→ YOUR GOAL: Lines below starting with the line with "이 파일은 markdown인" and going on through the line with "3. api 서버리스" must be output exactly; the rest of the records must be left out.

EXERCISE MATERIAL Start Marker

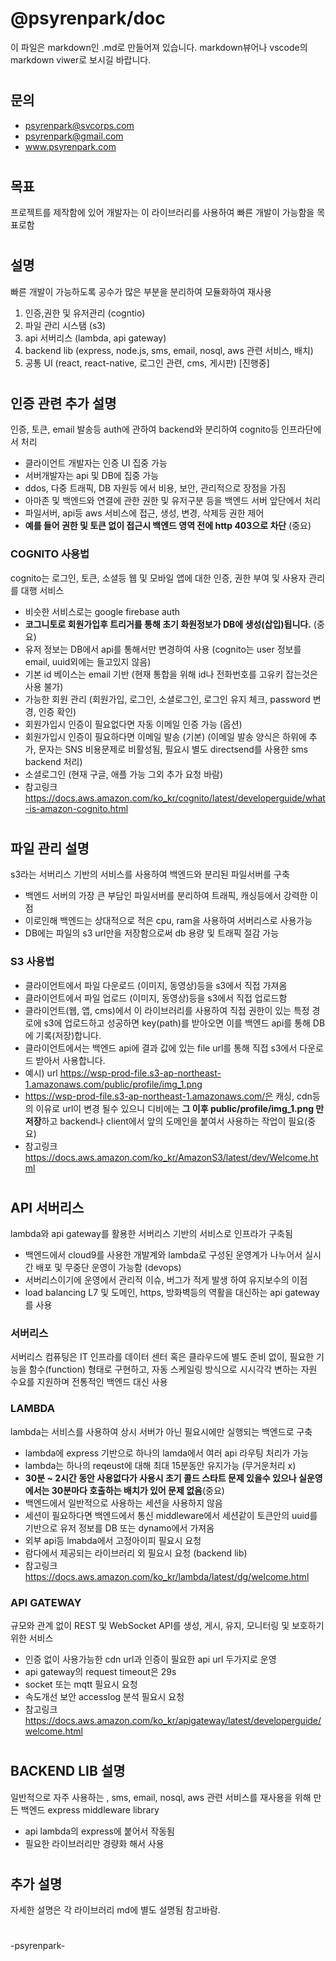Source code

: #
# @psyrenpark/doc


이 파일은 markdown인 .md로 만들어져 있습니다. markdown뷰어나 vscode의 markdown viwer로 보시길 바랍니다. 

#
## 문의
- psyrenpark@svcorps.com
- psyrenpark@gmail.com
- www.psyrenpark.com

#
## 목표
프로젝트를 제작함에 있어 개발자는 이 라이브러리를 사용하여 빠른 개발이 가능함을 목표로함


#
## 설명
빠른 개발이 가능하도록 공수가 많은 부분을 분리하여 모듈화하여 재사용
1. 인증,권한 및 유저관리 (cogntio)
2. 파일 관리 시스탬     (s3)
3. api 서버리스       (lambda, api gateway)
4. backend lib      (express, node.js, sms, email, nosql, aws 관련 서비스, 배치) 
5. 공통 UI           (react, react-native, 로그인 관련, cms, 게시판)  [진행중]  

#  
## 인증 관련 추가 설명
인증, 토큰, email 발송등 auth에 관하여 backend와 분리하여 cognito등 인프라단에서 처리
- 클라이언트 개발자는 인증 UI 집중 가능
- 서버개발자는 api 및 DB에 집중 가능
- ddos, 다중 트래픽, DB 자원등 에서 비용, 보안, 관리적으로 장점을 가짐 
- 아마존 및 백엔드와 연결에 관한 권한 및 유저구분 등을 백엔드 서버 앞단에서 처리
- 파일서버, api등 aws 서비스에 접근, 생성, 변경, 삭제등 권한 제어
- **예를 들어 권한 및 토큰 없이 접근시 백엔드 영역 전에 http 403으로 차단** (중요)

### COGNITO 사용법
cognito는 로그인, 토큰, 소셜등 웹 및 모바일 앱에 대한 인증, 권한 부여 및 사용자 관리를 대행 서비스
- 비슷한 서비스로는 google firebase auth
- **코그니토로 회원가입후 트리거를 통해 초기 화원정보가 DB에 생성(삽입)됩니다.** (중요)
- 유저 정보는 DB에서 api를 통해서만 변경하여 사용 (cognito는 user 정보를 email, uuid외에는 들고있지 않음)
- 기본 id 베이스는 email 기반 (현재 통합을 위해 id나 전화번호를 고유키 잡는것은 사용 불가)
- 가능한 회원 관리 (회원가입, 로그인, 소셜로그인, 로그인 유지 체크, password 변경, 인증 확인)
- 회원가입시 인증이 필요없다면 자동 이메일 인증 가능 (옵션)
- 회원가입시 인증이 필요하다면 이메일 발송 (기본) (이메일 발송 양식은 하위에 추가, 문자는 SNS 비용문제로 비활성됨, 필요시 별도 directsend를 사용한 sms backend 처리)
- 소셜로그인 (현재 구글, 애플 가능 그외 추가 요청 바람)
- 참고링크 https://docs.aws.amazon.com/ko_kr/cognito/latest/developerguide/what-is-amazon-cognito.html


#  
## 파일 관리 설명
s3라는 서버리스 기반의 서비스를 사용하여 백엔드와 분리된 파일서버를 구축
- 백엔드 서버의 가장 큰 부담인 파일서버를 분리하여 트래픽, 캐싱등에서 강력한 이점
- 이로인해 백엔드는 상대적으로 적은 cpu, ram을 사용하여 서버리스로 사용가능
- DB에는 파일의 s3 url만을 저장함으로써 db 용량 및 트래픽 절감 가능   

### S3 사용법
- 클라이언트에서 파일 다운로드 (이미지, 동영상)등을 s3에서 직접 가져옴
- 클라이언트에서 파일 업로드 (이미지, 동영상)등을 s3에서 직접 업로드함
- 클라이언트(웹, 앱, cms)에서 이 라이브러리를 사용하여 직접 권한이 있는 특정 경로에 s3에 업로드하고 성공하면 key(path)를 받아오면 이를 백엔드 api를 통해 DB에 기록(저장)합니다.
- 클라이언트에서는 백엔드 api에 결과 값에 있는 file url를 통해 직접 s3에서 다운로드 받아서 사용합니다.
- 예시) url https://wsp-prod-file.s3-ap-northeast-1.amazonaws.com/public/profile/img_1.png
- https://wsp-prod-file.s3-ap-northeast-1.amazonaws.com/은 캐싱, cdn등의 이유로 url이 변경 될수 있으니 디비에는 **그 이후 public/profile/img_1.png 만 저장**하고 backend나 client에서 앞의 도메인을 붙여서 사용하는 작업이 필요(중요)
- 참고링크 https://docs.aws.amazon.com/ko_kr/AmazonS3/latest/dev/Welcome.html

#
## API 서버리스
lambda와 api gateway를 활용한 서버리스 기반의 서비스로 인프라가 구축됨
- 백엔드에서 cloud9를 사용한 개발계와 lambda로 구성된 운영계가 나누어서 실시간 배포 및 무중단 운영이 가능함 (devops)
- 서버리스이기에 운영에서 관리적 이슈, 버그가 적게 발생 하여 유지보수의 이점
- load balancing L7 및 도메인, https, 방화벽등의 역활을 대신하는 api gateway를 사용


### 서버리스
서버리스 컴퓨팅은 IT 인프라를 데이터 센터 혹은 클라우드에 별도 준비 없이, 필요한 기능을 함수(function) 형태로 구현하고, 자동 스케일링 방식으로 시시각각 변하는 자원 수요를 지원하며 전통적인 백엔드 대신 사용
 
 ### LAMBDA 
lambda는 서비스를 사용하여 상시 서버가 아닌 필요시에만 실행되는 백엔드로 구축
- lambda에 express 기반으로 하나의 lamda에서 여러 api 라우팅 처리가 가능
- lambda는 하나의 reqeust에 대해 최대 15분동안 유지가능 (무거운처리 x)
- **30분 ~ 2시간 동안 사용없다가 사용시 초기 콜드 스타트 문제 있을수 있으나 실운영에서는 30분마다 호출하는 배치가 있어 문제 없음**(중요)
- 백엔드에서 일반적으로 사용하는 세션을 사용하지 않음
- 세션이 필요하다면  백엔드에서 통신 middleware에서 세션같이 토큰안의 uuid를 기반으로 유저 정보를 DB 또는 dynamo에서 가져옴
- 외부 api등 lmabda에서 고정아이피 필요시 요청
- 람다에서 제공되는 라이브러리 외 필요시 요청 (backend lib)
- 참고링크 https://docs.aws.amazon.com/ko_kr/lambda/latest/dg/welcome.html

### API GATEWAY
규모와 관계 없이 REST 및 WebSocket API를 생성, 게시, 유지, 모니터링 및 보호하기 위한 서비스
- 인증 없이 사용가능한 cdn url과 인증이 필요한 api url 두가지로 운영 
- api gateway의 request timeout은 29s
- socket 또는 mqtt 필요시 요청
- 속도개선 보안 accesslog 분석 필요시 요청
- 참고링크 https://docs.aws.amazon.com/ko_kr/apigateway/latest/developerguide/welcome.html

#
## BACKEND LIB 설명
일반적으로 자주 사용하는 , sms, email, nosql, aws 관련 서비스를 재사용을 위해 만든 백엔드 express middleware library 
- api lambda의 express에 붙어서 작동됨
- 필요한 라이브러리만 경량화 해서 사용


#
## 추가 설명
자세한 설명은 각 라이브러리 md에 별도 설명됨 참고바람.


#
-psyrenpark-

EXERCISE MATERIAL End Marker

→ RESULT OF THIS EXERCISE:
이 파일은 markdown인 .md로 만들어져 있습니다. markdown뷰어나 vscode의 markdown viwer로 보시길 바랍니다. 

#
## 문의
- psyrenpark@svcorps.com
- psyrenpark@gmail.com
- www.psyrenpark.com

#
## 목표
프로젝트를 제작함에 있어 개발자는 이 라이브러리를 사용하여 빠른 개발이 가능함을 목표로함


#
## 설명
빠른 개발이 가능하도록 공수가 많은 부분을 분리하여 모듈화하여 재사용
1. 인증,권한 및 유저관리 (cogntio)
2. 파일 관리 시스탬     (s3)
3. api 서버리스       (lambda, api gateway)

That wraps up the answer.